Records Block Start
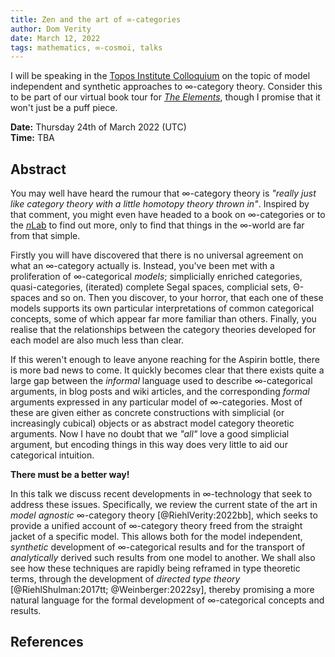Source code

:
 ```yaml
---
title: Zen and the art of ∞-categories
author: Dom Verity
date: March 12, 2022
tags: mathematics, ∞-cosmoi, talks
---
```


I will be speaking in the [Topos Institute Colloquium](https://topos.site/topos-colloquium/) on the topic of model independent and synthetic approaches to ∞-category theory. Consider this to be part of our virtual book tour for [*The Elements*](https://www.cambridge.org/core/books/elements-of-category-theory/DAC48C449AB8C2C1B1E528A49D27FC6D), though I promise that it won't just be a puff piece.

**Date:** Thursday 24th of March 2022 (UTC)\
**Time:** TBA

## Abstract

You may well have heard the rumour that ∞-category theory is *"really just like category theory with a little homotopy theory thrown in"*. Inspired by that comment, you might even have headed to a book on ∞-categories or to the [*n*Lab](https://ncatlab.org/nlab/show/HomePage) to find out more, only to find that things in the ∞-world are far from that simple.

<!--more-->

Firstly you will have discovered that there is no universal agreement on what an ∞-category actually is. Instead, you've been met with a proliferation of ∞-categorical *models*; simplicially enriched categories, quasi-categories, (iterated) complete Segal spaces, complicial sets, Θ-spaces and so on. Then you discover, to your horror, that each one of these models supports its own particular interpretations of common categorical concepts, some of which appear far more familiar than others. Finally, you realise that the relationships between the category theories developed for each model are also much less than clear.

If this weren't enough to leave anyone reaching for the Aspirin bottle, there is more bad news to come. It quickly becomes clear that there exists quite a large gap between the *informal* language used to describe ∞-categorical arguments, in blog posts and wiki articles, and the corresponding *formal* arguments expressed in any particular model of ∞-categories. Most of these are given either as concrete constructions with simplicial (or increasingly cubical) objects or as abstract model category theoretic arguments. Now I have no doubt that we *"all"* love a good simplicial argument, but encoding things in this way does very little to aid our categorical intuition.

**There must be a better way!**

In this talk we discuss recent developments in ∞-technology that seek to address these issues. Specifically, we review the current state of the art in *model agnostic* ∞-category theory [@RiehlVerity:2022bb], which seeks to provide a unified account of ∞-category theory freed from the straight jacket of a specific model. This allows both for the model independent, *synthetic* development of ∞-categorical results and for the transport of *analytically* derived such results from one model to another. We shall also see how these techniques are rapidly being reframed in type theoretic terms, through the development of *directed type theory* [@RiehlShulman:2017tt; @Weinberger:2022sy], thereby promising a more natural language for the formal development of ∞-categorical concepts and results.

## References
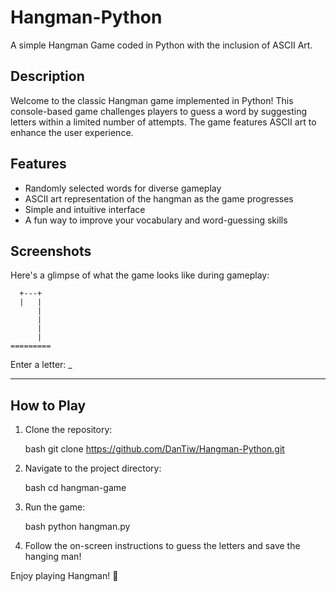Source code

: # Hangman-Python
A simple Hangman Game coded in Python with the inclusion of ASCII Art.

## Description

Welcome to the classic Hangman game implemented in Python! This console-based game challenges players to guess a word by suggesting letters within a limited number of attempts. The game features ASCII art to enhance the user experience.

## Features

- Randomly selected words for diverse gameplay
- ASCII art representation of the hangman as the game progresses
- Simple and intuitive interface
- A fun way to improve your vocabulary and word-guessing skills

## Screenshots

Here's a glimpse of what the game looks like during gameplay:

```
  +---+
  |   |
      |
      |
      |
      |
=========
```
Enter a letter: _
_ _ _ _ _ _ _


## How to Play

1. Clone the repository:

   bash
   git clone https://github.com/DanTiw/Hangman-Python.git
   

2. Navigate to the project directory:

   bash
   cd hangman-game
   

3. Run the game:

   bash
   python hangman.py
   

4. Follow the on-screen instructions to guess the letters and save the hanging man!

Enjoy playing Hangman! 🎉

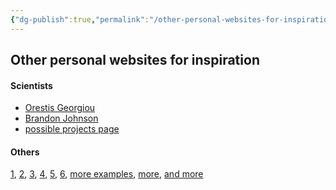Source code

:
 ```yaml
---
{"dg-publish":true,"permalink":"/other-personal-websites-for-inspiration/","created":"","updated":""}
---
```



## Other personal websites for inspiration

#### Scientists

- [Orestis Georgiou](https://www.orestisgeorgiou.com/)
- [Brandon Johnson](http://brandoncjohnson.com/)
- [possible projects page](https://www.tanmade.com/)

#### Others
[1](https://renaudrohlinger.com/), [2](https://www.seanhalpin.design/), [3](https://www.melaniedaveid.com/), [4](), [5](https://emilyhogarth.com/illustration-work), [6](https://nissakauppila.com/), [more examples](https://webflow.com/blog/personal-website-examples), [more](https://colorlib.com/wp/personal-websites/), [and more](https://www.sitebuilderreport.com/inspiration/personal-websites)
Records Block End
Task prompt — Pick each line holding "gameplay" out of the entries above and return it.

Finished exercise —
- Randomly selected words for diverse gameplay
Here's a glimpse of what the game looks like during gameplay:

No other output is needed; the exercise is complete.